Robotics has been a staple of advanced manufacturing for over half a century. As robots and their peripheral equipment become more sophisticated, reliable, and miniaturised, these systems are increasingly being utilised for entertainment, military, and surveillance purposes. A remote controlled surveillance robot is defined as any robot that is remotely controlled to capture images/video for specific purposes. Mobile robots that are controlled remotely have important rules in area of rescue and military.Obstacle Avoiding Robot is an intelligent Electronic device which can automatically sense the obstacle in front of it and avoid them by turning itself in another direction.

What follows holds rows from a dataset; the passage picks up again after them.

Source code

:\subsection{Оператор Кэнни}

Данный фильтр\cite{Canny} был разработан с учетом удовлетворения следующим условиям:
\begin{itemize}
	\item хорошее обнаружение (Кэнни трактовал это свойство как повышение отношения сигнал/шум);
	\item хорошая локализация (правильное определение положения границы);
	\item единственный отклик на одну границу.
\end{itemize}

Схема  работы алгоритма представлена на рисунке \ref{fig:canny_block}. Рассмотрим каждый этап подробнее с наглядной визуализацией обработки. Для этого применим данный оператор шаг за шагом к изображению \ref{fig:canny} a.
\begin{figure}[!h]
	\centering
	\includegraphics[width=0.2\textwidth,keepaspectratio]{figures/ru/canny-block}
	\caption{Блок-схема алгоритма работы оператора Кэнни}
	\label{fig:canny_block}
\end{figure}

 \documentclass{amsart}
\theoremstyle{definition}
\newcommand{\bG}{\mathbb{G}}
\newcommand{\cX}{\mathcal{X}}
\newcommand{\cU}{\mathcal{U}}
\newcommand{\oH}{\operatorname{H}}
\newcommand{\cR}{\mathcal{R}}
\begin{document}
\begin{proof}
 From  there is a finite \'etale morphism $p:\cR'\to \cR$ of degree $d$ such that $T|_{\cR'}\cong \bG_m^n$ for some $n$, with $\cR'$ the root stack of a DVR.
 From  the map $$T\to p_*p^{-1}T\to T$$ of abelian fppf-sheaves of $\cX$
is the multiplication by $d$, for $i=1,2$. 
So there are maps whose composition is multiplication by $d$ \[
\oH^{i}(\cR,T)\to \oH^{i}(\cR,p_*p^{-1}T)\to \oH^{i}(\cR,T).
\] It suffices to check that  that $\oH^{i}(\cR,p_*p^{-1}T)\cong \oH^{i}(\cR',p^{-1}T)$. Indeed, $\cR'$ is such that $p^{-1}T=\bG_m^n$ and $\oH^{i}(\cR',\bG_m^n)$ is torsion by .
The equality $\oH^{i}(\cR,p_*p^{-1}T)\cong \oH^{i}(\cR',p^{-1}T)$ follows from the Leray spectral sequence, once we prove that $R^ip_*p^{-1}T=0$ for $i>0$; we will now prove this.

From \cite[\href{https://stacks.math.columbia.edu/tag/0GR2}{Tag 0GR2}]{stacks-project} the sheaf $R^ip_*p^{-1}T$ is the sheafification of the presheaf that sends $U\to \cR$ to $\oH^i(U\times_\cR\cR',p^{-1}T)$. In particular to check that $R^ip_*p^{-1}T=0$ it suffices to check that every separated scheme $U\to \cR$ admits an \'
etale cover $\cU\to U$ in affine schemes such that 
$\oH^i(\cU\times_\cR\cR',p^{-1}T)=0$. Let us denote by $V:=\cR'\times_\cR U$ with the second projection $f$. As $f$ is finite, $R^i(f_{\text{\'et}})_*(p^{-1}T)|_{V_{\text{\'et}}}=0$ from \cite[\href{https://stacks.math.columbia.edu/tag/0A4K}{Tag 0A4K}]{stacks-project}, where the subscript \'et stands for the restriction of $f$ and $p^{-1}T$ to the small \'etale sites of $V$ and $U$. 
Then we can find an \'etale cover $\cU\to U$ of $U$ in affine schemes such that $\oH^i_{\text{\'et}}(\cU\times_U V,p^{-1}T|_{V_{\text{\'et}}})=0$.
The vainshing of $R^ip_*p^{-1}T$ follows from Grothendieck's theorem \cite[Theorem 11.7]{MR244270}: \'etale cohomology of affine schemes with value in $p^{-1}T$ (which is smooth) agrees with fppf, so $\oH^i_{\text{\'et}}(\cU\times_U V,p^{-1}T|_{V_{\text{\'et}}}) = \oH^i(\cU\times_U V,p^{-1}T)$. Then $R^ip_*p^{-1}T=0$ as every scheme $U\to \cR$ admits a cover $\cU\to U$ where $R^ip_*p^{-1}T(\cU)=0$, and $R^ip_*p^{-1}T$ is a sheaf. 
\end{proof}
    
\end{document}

The application of Obstacle Avoiding robot is not limited and it is used in most of the military organisation now which helps carry out many risky jobs that cannot be done by any soldiers.

Components Required

  1. Arduino Uno (any version)
  2. HC-SR04 Ultrasonic Sensor
  3. LM298N Motor Driver Module
  4. 5V DC Motors
  5. Battery
  6. Wheels
  7. Chassis
  8. Jumper Wires

CIRCUIT DIAGRAM

CONNECTIONS

L298N Control Pins
Left Motor Forward = 4;
Left Motor Backward = 5;
Right Motor Forward = 6;
Right Motor Backward = 7;

ULTRASONIC SENSOR

  • Arduino pin A1 is tied to trigger pin on the ultrasonic sensor.
  • Arduino pin A2 is tied to echo pin on the ultrasonic sensor.
  • VCC and Groundig is tied as per supply

PROGRAMMING

#include <Servo.h>       
#include <NewPing.h>     
const int LeftMotorForward = 4;
const int LeftMotorBackward = 5;
const int RightMotorForward = 6;
const int RightMotorBackward = 7;

#define TRIGGER_PIN  A1  // Arduino pin tied to trigger pin on the ultrasonic sensor.
#define ECHO_PIN     A2  // Arduino pin tied to echo pin on the ultrasonic sensor.
#define MAX_DISTANCE 250 // Maximum distance we want to ping for (in centimetres). Maximum sensor distance is rated at 250cm.

Servo servo_motor;  // Servo's name
NewPing sonar(TRIGGER_PIN, ECHO_PIN, MAX_DISTANCE); // NewPing setup of pins and maximum distance.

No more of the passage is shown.